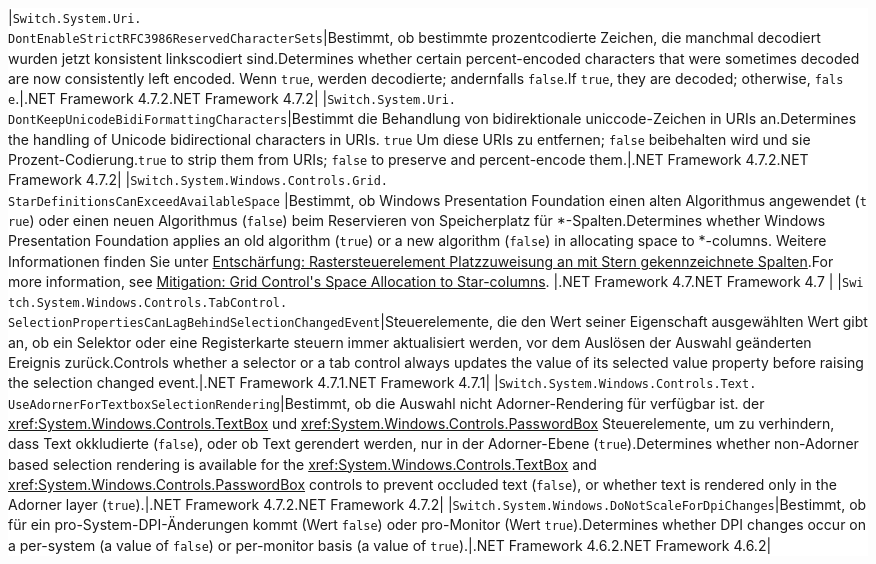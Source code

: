 |`Switch.System.Uri.`<br/>`DontEnableStrictRFC3986ReservedCharacterSets`|<span data-ttu-id="38b1d-248">Bestimmt, ob bestimmte prozentcodierte Zeichen, die manchmal decodiert wurden jetzt konsistent linkscodiert sind.</span><span class="sxs-lookup"><span data-stu-id="38b1d-248">Determines whether certain percent-encoded characters that were sometimes decoded are now consistently left encoded.</span></span> <span data-ttu-id="38b1d-249">Wenn `true`, werden decodierte; andernfalls `false`.</span><span class="sxs-lookup"><span data-stu-id="38b1d-249">If `true`, they are decoded; otherwise, `false`.</span></span>|<span data-ttu-id="38b1d-250">.NET Framework 4.7.2</span><span class="sxs-lookup"><span data-stu-id="38b1d-250">.NET Framework 4.7.2</span></span>|
|`Switch.System.Uri.`<br/>`DontKeepUnicodeBidiFormattingCharacters`|<span data-ttu-id="38b1d-251">Bestimmt die Behandlung von bidirektionale uniccode-Zeichen in URIs an.</span><span class="sxs-lookup"><span data-stu-id="38b1d-251">Determines the handling of Unicode bidirectional characters in URIs.</span></span> <span data-ttu-id="38b1d-252">`true` Um diese URIs zu entfernen; `false` beibehalten wird und sie Prozent-Codierung.</span><span class="sxs-lookup"><span data-stu-id="38b1d-252">`true` to strip them from URIs; `false` to preserve and percent-encode them.</span></span>|<span data-ttu-id="38b1d-253">.NET Framework 4.7.2</span><span class="sxs-lookup"><span data-stu-id="38b1d-253">.NET Framework 4.7.2</span></span>|
|`Switch.System.Windows.Controls.Grid.`<br/>`StarDefinitionsCanExceedAvailableSpace` |<span data-ttu-id="38b1d-254">Bestimmt, ob Windows Presentation Foundation einen alten Algorithmus angewendet (`true`) oder einen neuen Algorithmus (`false`) beim Reservieren von Speicherplatz für \*-Spalten.</span><span class="sxs-lookup"><span data-stu-id="38b1d-254">Determines whether Windows Presentation Foundation applies an old algorithm (`true`) or a new algorithm (`false`) in allocating space to \*-columns.</span></span> <span data-ttu-id="38b1d-255">Weitere Informationen finden Sie unter [Entschärfung: Rastersteuerelement Platzzuweisung an mit Stern gekennzeichnete Spalten](Mitigation:%20Grid%20Control's%20Space%20Allocation%20to%20Star-columns.md).</span><span class="sxs-lookup"><span data-stu-id="38b1d-255">For more information, see [Mitigation: Grid Control's Space Allocation to Star-columns](Mitigation:%20Grid%20Control's%20Space%20Allocation%20to%20Star-columns.md).</span></span> |<span data-ttu-id="38b1d-256">.NET Framework 4.7</span><span class="sxs-lookup"><span data-stu-id="38b1d-256">.NET Framework 4.7</span></span> |
|`Switch.System.Windows.Controls.TabControl.`<br/>`SelectionPropertiesCanLagBehindSelectionChangedEvent`|<span data-ttu-id="38b1d-257">Steuerelemente, die den Wert seiner Eigenschaft ausgewählten Wert gibt an, ob ein Selektor oder eine Registerkarte steuern immer aktualisiert werden, vor dem Auslösen der Auswahl geänderten Ereignis zurück.</span><span class="sxs-lookup"><span data-stu-id="38b1d-257">Controls whether a selector or a tab control always updates the value of its selected value property before raising the selection changed event.</span></span>|<span data-ttu-id="38b1d-258">.NET Framework 4.7.1</span><span class="sxs-lookup"><span data-stu-id="38b1d-258">.NET Framework 4.7.1</span></span>|
|`Switch.System.Windows.Controls.Text.`<br/>`UseAdornerForTextboxSelectionRendering`|<span data-ttu-id="38b1d-259">Bestimmt, ob die Auswahl nicht Adorner-Rendering für verfügbar ist. der <xref:System.Windows.Controls.TextBox> und <xref:System.Windows.Controls.PasswordBox> Steuerelemente, um zu verhindern, dass Text okkludierte (`false`), oder ob Text gerendert werden, nur in der Adorner-Ebene (`true`).</span><span class="sxs-lookup"><span data-stu-id="38b1d-259">Determines whether non-Adorner based selection rendering is available for the <xref:System.Windows.Controls.TextBox> and <xref:System.Windows.Controls.PasswordBox> controls to prevent occluded text (`false`), or whether text is rendered only in the Adorner layer (`true`).</span></span>|<span data-ttu-id="38b1d-260">.NET Framework 4.7.2</span><span class="sxs-lookup"><span data-stu-id="38b1d-260">.NET Framework 4.7.2</span></span>|
|`Switch.System.Windows.DoNotScaleForDpiChanges`|<span data-ttu-id="38b1d-261">Bestimmt, ob für ein pro-System-DPI-Änderungen kommt (Wert `false`) oder pro-Monitor (Wert `true`).</span><span class="sxs-lookup"><span data-stu-id="38b1d-261">Determines whether DPI changes occur on a per-system (a value of `false`) or per-monitor basis (a value of `true`).</span></span>|<span data-ttu-id="38b1d-262">.NET Framework 4.6.2</span><span class="sxs-lookup"><span data-stu-id="38b1d-262">.NET Framework 4.6.2</span></span>|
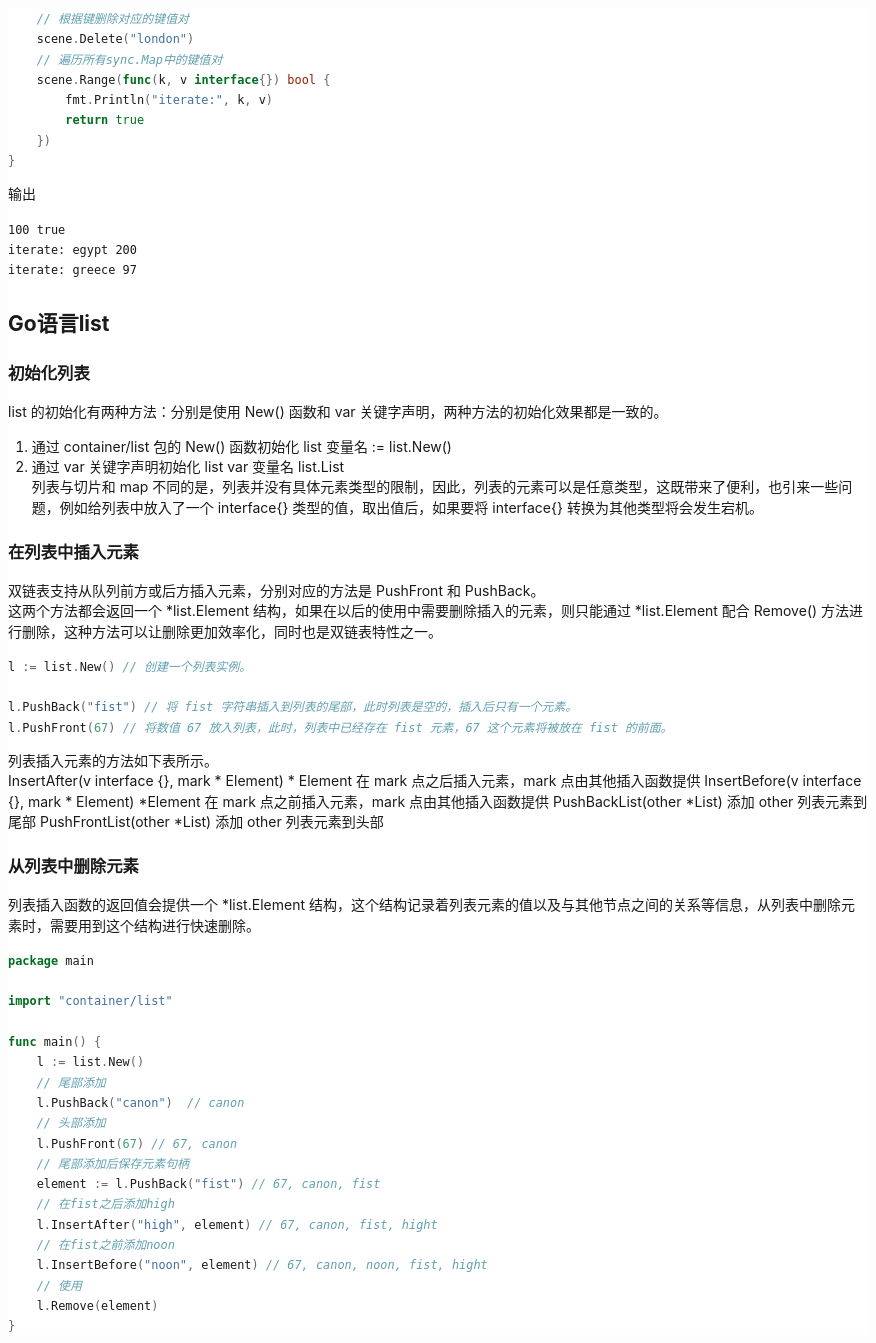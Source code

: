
 ```go
    // 根据键删除对应的键值对
    scene.Delete("london")
    // 遍历所有sync.Map中的键值对
    scene.Range(func(k, v interface{}) bool {
        fmt.Println("iterate:", k, v)
        return true
    })
}
```
输出
```
100 true  
iterate: egypt 200  
iterate: greece 97
```
## Go语言list
### 初始化列表
list 的初始化有两种方法：分别是使用 New() 函数和 var 关键字声明，两种方法的初始化效果都是一致的。  
1. 通过 container/list 包的 New() 函数初始化 list
变量名 := list.New()
2. 通过 var 关键字声明初始化 list
var 变量名 list.List  
列表与切片和 map 不同的是，列表并没有具体元素类型的限制，因此，列表的元素可以是任意类型，这既带来了便利，也引来一些问题，例如给列表中放入了一个 interface{} 类型的值，取出值后，如果要将 interface{} 转换为其他类型将会发生宕机。  
### 在列表中插入元素
双链表支持从队列前方或后方插入元素，分别对应的方法是 PushFront 和 PushBack。  
这两个方法都会返回一个 *list.Element 结构，如果在以后的使用中需要删除插入的元素，则只能通过 *list.Element 配合 Remove() 方法进行删除，这种方法可以让删除更加效率化，同时也是双链表特性之一。  
```go
l := list.New() // 创建一个列表实例。

l.PushBack("fist") // 将 fist 字符串插入到列表的尾部，此时列表是空的，插入后只有一个元素。
l.PushFront(67) // 将数值 67 放入列表，此时，列表中已经存在 fist 元素，67 这个元素将被放在 fist 的前面。
```
列表插入元素的方法如下表所示。  
InsertAfter(v interface {}, mark * Element) * Element	在 mark 点之后插入元素，mark 点由其他插入函数提供
InsertBefore(v interface {}, mark * Element) *Element	在 mark 点之前插入元素，mark 点由其他插入函数提供
PushBackList(other *List)	添加 other 列表元素到尾部
PushFrontList(other *List)	添加 other 列表元素到头部
### 从列表中删除元素
列表插入函数的返回值会提供一个 *list.Element 结构，这个结构记录着列表元素的值以及与其他节点之间的关系等信息，从列表中删除元素时，需要用到这个结构进行快速删除。  
```go
package main

import "container/list"

func main() {
    l := list.New()
    // 尾部添加
    l.PushBack("canon")  // canon
    // 头部添加
    l.PushFront(67) // 67, canon
    // 尾部添加后保存元素句柄
    element := l.PushBack("fist") // 67, canon, fist
    // 在fist之后添加high
    l.InsertAfter("high", element) // 67, canon, fist, hight
    // 在fist之前添加noon
    l.InsertBefore("noon", element) // 67, canon, noon, fist, hight
    // 使用
    l.Remove(element)
}
```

· · · · ·

> [Problem to solve] Across the material above, how many lines have the word "interface" in them? Answer with a bare number.

> [Expected answer] 4